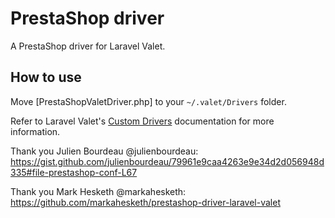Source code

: # PrestaShop driver

A PrestaShop driver for Laravel Valet.

## How to use

Move [PrestaShopValetDriver.php] to your `~/.valet/Drivers` folder.

Refer to Laravel Valet's [Custom Drivers](https://laravel.com/docs/5.6/valet#custom-valet-drivers) documentation for more information.

Thank you Julien Bourdeau @julienbourdeau: https://gist.github.com/julienbourdeau/79961e9caa4263e9e34d2d056948d335#file-prestashop-conf-L67


Thank you Mark Hesketh @markahesketh: https://github.com/markahesketh/prestashop-driver-laravel-valet
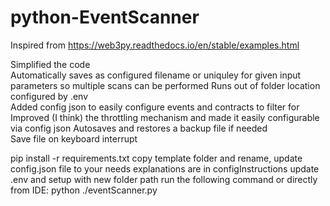# python-EventScanner

Inspired from https://web3py.readthedocs.io/en/stable/examples.html

Simplified the code  
Automatically saves as configured filename or uniquley for given input parameters so multiple scans can be performed
Runs out of folder location configured by .env  
Added config json to easily configure events and contracts to filter for  
Improved (I think) the throttling mechanism and made it easily configurable via config json
Autosaves and restores a backup file if needed  
Save file on keyboard interrupt

pip install -r requirements.txt
copy template folder and rename, update config.json file to your needs explanations are in configInstructions
update .env and setup with new folder path
run the following command or directly from IDE:
python ./eventScanner.py
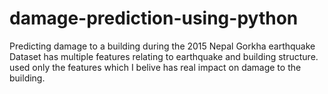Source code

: # damage-prediction-using-python
Predicting damage to a building during the 2015 Nepal Gorkha earthquake
Dataset has multiple features relating to earthquake and building structure. 
used only the features which I belive has real impact on damage to the building.
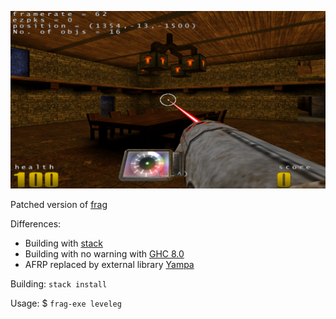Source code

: ![Haskell frag 3D-shooter screenshot](/Screenshot.png)

Patched version of [frag](https://wiki.haskell.org/Frag)

Differences:
* Building with [stack](http://haskellstack.org)
* Building with no warning with [GHC 8.0](https://www.haskell.org/ghc/)
* AFRP replaced by external library [Yampa](https://wiki.haskell.org/Yampa)

Building: `stack install`

Usage: $ `frag-exe leveleg`
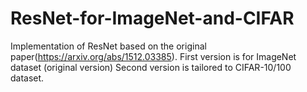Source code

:# ResNet-for-ImageNet-and-CIFAR
Implementation of ResNet based on the original paper(https://arxiv.org/abs/1512.03385).
First version is for ImageNet dataset (original version)
Second version is tailored to CIFAR-10/100 dataset.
——
WORK TASK ::
Copy exactly and only this span: the line with "with [GHC 8.0](https://www.haskell.org/ghc/)" through the final line of the entries, both ends included, with the pictures left out.

ANSWER SECTION ::
* Building with no warning with [GHC 8.0](https://www.haskell.org/ghc/)
* AFRP replaced by external library [Yampa](https://wiki.haskell.org/Yampa)

Building: `stack install`

Usage: $ `frag-exe leveleg`
Source code

:# ResNet-for-ImageNet-and-CIFAR
Implementation of ResNet based on the original paper(https://arxiv.org/abs/1512.03385).
First version is for ImageNet dataset (original version)
Second version is tailored to CIFAR-10/100 dataset.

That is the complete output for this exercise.